Stored data:
== == ==

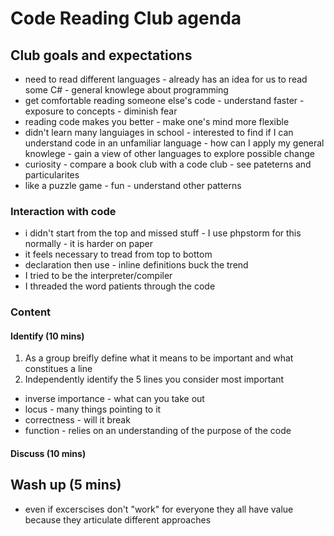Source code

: # Code Reading Club agenda

## Club goals and expectations

* need to read different languages - already has an idea for us to read some C# - general knowlege about programming
* get comfortable reading someone else's code - understand faster - exposure to concepts - diminish fear
* reading code makes you better - make one's mind more flexible
* didn't learn many languiages in school - interested to find if I can understand code in an unfamiliar language - how can I apply my general knowlege - gain a view of other languages to explore possible change
* curiosity - compare a book club with a code club - see pateterns and particularites
* like a puzzle game - fun - understand other patterns

### Interaction with code

* i didn't start from the top and missed stuff - I use phpstorm for this normally - it is harder on paper
* it feels necessary to tread from top to bottom
* declaration then use - inline definitions buck the trend
* I tried to be the interpreter/compiler
* I threaded the word patients through the code

### Content

#### Identify (10 mins)
1. As a group breifly define what it means to be important and what constitues a line
1. Independently identify the 5 lines you consider most important

* inverse importance - what can you take out
* locus - many things pointing to it
* correctness - will it break
* function - relies on an understanding of the purpose of the code

#### Discuss (10 mins)


## Wash up (5 mins)
* even if excerscises don't "work" for everyone they all have value because they articulate different approaches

== == ==

What to produce: Search the entries for the string "important" and collect each line that has it.

Answer:
1. As a group breifly define what it means to be important and what constitues a line
1. Independently identify the 5 lines you consider most important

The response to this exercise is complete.